━━ Dataset excerpts ━━
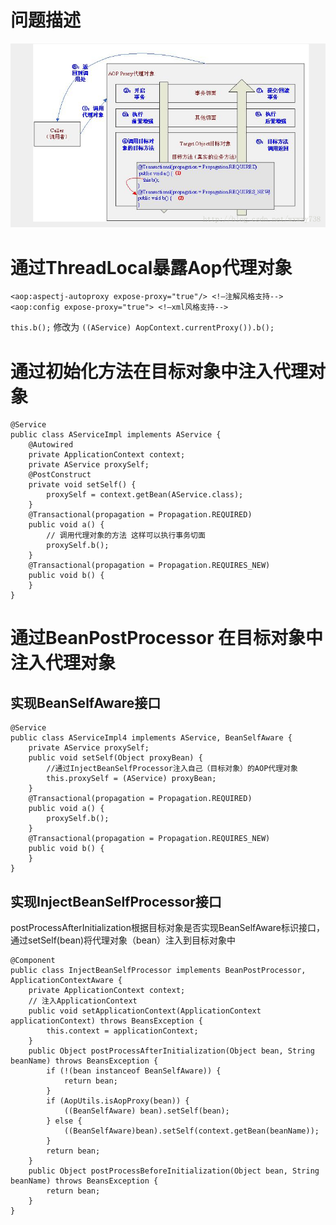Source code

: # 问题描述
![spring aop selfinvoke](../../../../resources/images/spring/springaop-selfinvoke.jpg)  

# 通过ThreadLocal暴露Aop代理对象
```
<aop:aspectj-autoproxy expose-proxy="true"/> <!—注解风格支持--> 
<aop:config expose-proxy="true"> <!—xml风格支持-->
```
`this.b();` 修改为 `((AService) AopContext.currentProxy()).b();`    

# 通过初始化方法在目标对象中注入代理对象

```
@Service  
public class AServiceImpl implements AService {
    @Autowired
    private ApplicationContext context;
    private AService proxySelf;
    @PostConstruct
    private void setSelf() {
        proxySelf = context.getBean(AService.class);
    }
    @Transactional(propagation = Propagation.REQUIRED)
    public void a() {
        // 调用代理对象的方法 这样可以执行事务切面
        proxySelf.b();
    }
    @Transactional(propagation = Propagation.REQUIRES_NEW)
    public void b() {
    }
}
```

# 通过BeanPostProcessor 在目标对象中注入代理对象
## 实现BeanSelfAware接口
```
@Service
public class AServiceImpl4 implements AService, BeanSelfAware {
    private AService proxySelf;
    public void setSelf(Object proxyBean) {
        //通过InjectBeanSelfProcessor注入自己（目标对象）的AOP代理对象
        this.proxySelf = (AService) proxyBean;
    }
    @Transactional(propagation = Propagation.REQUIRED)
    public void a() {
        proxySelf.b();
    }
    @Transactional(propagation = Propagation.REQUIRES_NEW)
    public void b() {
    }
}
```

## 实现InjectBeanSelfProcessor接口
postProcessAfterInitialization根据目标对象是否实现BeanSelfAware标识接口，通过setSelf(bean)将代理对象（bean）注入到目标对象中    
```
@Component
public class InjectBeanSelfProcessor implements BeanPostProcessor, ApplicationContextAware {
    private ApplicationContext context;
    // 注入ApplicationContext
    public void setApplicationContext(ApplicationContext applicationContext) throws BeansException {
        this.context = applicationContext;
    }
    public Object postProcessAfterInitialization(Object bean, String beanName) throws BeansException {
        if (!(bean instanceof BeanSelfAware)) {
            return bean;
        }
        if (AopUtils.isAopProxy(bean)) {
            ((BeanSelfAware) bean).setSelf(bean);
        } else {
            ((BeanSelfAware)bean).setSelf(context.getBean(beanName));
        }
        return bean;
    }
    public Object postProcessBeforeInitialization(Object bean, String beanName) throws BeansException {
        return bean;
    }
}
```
━━━
» **Aim of the task**
Return the lines of the records that include the string "Object".

» **Solved exercise**
    public void setSelf(Object proxyBean) {
    public Object postProcessAfterInitialization(Object bean, String beanName) throws BeansException {
    public Object postProcessBeforeInitialization(Object bean, String beanName) throws BeansException {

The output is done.